▶ [To do]: Output each record in full, exactly as it stands.

Saved entries
______
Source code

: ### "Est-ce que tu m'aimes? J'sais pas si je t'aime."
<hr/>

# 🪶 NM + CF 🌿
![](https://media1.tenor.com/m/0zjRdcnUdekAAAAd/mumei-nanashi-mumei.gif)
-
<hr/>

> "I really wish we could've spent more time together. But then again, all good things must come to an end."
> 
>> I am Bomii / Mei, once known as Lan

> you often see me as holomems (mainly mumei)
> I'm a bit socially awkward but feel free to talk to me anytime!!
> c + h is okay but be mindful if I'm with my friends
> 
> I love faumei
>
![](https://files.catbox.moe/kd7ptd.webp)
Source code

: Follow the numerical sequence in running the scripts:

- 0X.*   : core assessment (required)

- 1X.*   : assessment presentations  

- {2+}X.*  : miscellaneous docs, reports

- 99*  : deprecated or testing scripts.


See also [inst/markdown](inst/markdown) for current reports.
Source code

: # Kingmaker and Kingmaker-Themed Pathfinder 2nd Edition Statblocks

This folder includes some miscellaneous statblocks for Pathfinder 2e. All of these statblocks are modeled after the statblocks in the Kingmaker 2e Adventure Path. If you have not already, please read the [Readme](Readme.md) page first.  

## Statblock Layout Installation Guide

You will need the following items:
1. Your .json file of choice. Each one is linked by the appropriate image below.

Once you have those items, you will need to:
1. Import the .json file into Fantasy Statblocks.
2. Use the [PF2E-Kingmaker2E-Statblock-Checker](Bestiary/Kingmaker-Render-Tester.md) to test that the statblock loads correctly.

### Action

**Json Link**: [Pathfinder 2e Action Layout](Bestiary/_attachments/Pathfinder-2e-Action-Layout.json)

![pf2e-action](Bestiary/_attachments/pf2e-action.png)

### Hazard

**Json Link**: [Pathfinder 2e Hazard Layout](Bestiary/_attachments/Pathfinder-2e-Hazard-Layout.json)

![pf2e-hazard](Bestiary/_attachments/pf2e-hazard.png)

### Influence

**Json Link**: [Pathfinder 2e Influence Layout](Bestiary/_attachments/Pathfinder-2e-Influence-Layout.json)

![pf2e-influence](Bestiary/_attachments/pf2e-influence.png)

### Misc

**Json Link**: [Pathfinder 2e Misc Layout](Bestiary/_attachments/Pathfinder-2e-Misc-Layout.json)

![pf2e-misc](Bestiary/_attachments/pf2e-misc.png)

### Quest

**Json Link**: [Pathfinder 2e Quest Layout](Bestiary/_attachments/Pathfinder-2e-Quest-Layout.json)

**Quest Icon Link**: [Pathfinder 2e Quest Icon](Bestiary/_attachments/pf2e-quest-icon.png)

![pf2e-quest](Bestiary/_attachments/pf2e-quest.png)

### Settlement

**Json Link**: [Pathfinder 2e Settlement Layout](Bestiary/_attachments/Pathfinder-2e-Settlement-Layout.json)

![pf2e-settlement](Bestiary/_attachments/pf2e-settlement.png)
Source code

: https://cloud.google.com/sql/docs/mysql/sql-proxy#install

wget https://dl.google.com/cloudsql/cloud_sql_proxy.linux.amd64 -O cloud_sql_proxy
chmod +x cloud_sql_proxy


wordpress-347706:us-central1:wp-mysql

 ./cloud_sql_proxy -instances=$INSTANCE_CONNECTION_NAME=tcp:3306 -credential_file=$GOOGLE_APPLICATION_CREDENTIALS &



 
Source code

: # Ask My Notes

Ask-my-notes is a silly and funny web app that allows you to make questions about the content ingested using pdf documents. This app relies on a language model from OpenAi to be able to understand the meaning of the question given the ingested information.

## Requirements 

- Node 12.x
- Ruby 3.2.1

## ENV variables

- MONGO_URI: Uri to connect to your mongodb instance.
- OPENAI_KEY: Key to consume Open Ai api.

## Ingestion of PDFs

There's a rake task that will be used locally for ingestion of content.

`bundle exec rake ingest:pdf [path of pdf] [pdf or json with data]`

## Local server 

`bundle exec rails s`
______
▶ [Problem solution]:
Source code

: ### "Est-ce que tu m'aimes? J'sais pas si je t'aime."
<hr/>

# 🪶 NM + CF 🌿
![](https://media1.tenor.com/m/0zjRdcnUdekAAAAd/mumei-nanashi-mumei.gif)
-
<hr/>

> "I really wish we could've spent more time together. But then again, all good things must come to an end."
> 
>> I am Bomii / Mei, once known as Lan

> you often see me as holomems (mainly mumei)
> I'm a bit socially awkward but feel free to talk to me anytime!!
> c + h is okay but be mindful if I'm with my friends
> 
> I love faumei
>
![](https://files.catbox.moe/kd7ptd.webp)
Source code

: Follow the numerical sequence in running the scripts:

- 0X.*   : core assessment (required)

- 1X.*   : assessment presentations  

- {2+}X.*  : miscellaneous docs, reports

- 99*  : deprecated or testing scripts.


See also [inst/markdown](inst/markdown) for current reports.
Source code

: # Kingmaker and Kingmaker-Themed Pathfinder 2nd Edition Statblocks

This folder includes some miscellaneous statblocks for Pathfinder 2e. All of these statblocks are modeled after the statblocks in the Kingmaker 2e Adventure Path. If you have not already, please read the [Readme](Readme.md) page first.  

## Statblock Layout Installation Guide

You will need the following items:
1. Your .json file of choice. Each one is linked by the appropriate image below.

Once you have those items, you will need to:
1. Import the .json file into Fantasy Statblocks.
2. Use the [PF2E-Kingmaker2E-Statblock-Checker](Bestiary/Kingmaker-Render-Tester.md) to test that the statblock loads correctly.

### Action

**Json Link**: [Pathfinder 2e Action Layout](Bestiary/_attachments/Pathfinder-2e-Action-Layout.json)

![pf2e-action](Bestiary/_attachments/pf2e-action.png)

### Hazard

**Json Link**: [Pathfinder 2e Hazard Layout](Bestiary/_attachments/Pathfinder-2e-Hazard-Layout.json)

![pf2e-hazard](Bestiary/_attachments/pf2e-hazard.png)

### Influence

**Json Link**: [Pathfinder 2e Influence Layout](Bestiary/_attachments/Pathfinder-2e-Influence-Layout.json)

![pf2e-influence](Bestiary/_attachments/pf2e-influence.png)

### Misc

**Json Link**: [Pathfinder 2e Misc Layout](Bestiary/_attachments/Pathfinder-2e-Misc-Layout.json)

![pf2e-misc](Bestiary/_attachments/pf2e-misc.png)

### Quest

**Json Link**: [Pathfinder 2e Quest Layout](Bestiary/_attachments/Pathfinder-2e-Quest-Layout.json)

**Quest Icon Link**: [Pathfinder 2e Quest Icon](Bestiary/_attachments/pf2e-quest-icon.png)

![pf2e-quest](Bestiary/_attachments/pf2e-quest.png)

### Settlement

**Json Link**: [Pathfinder 2e Settlement Layout](Bestiary/_attachments/Pathfinder-2e-Settlement-Layout.json)

![pf2e-settlement](Bestiary/_attachments/pf2e-settlement.png)
Source code

: https://cloud.google.com/sql/docs/mysql/sql-proxy#install

wget https://dl.google.com/cloudsql/cloud_sql_proxy.linux.amd64 -O cloud_sql_proxy
chmod +x cloud_sql_proxy


wordpress-347706:us-central1:wp-mysql

 ./cloud_sql_proxy -instances=$INSTANCE_CONNECTION_NAME=tcp:3306 -credential_file=$GOOGLE_APPLICATION_CREDENTIALS &



 
Source code

: # Ask My Notes

Ask-my-notes is a silly and funny web app that allows you to make questions about the content ingested using pdf documents. This app relies on a language model from OpenAi to be able to understand the meaning of the question given the ingested information.

## Requirements 

- Node 12.x
- Ruby 3.2.1

## ENV variables

- MONGO_URI: Uri to connect to your mongodb instance.
- OPENAI_KEY: Key to consume Open Ai api.

## Ingestion of PDFs

There's a rake task that will be used locally for ingestion of content.

`bundle exec rake ingest:pdf [path of pdf] [pdf or json with data]`

## Local server 

`bundle exec rails s`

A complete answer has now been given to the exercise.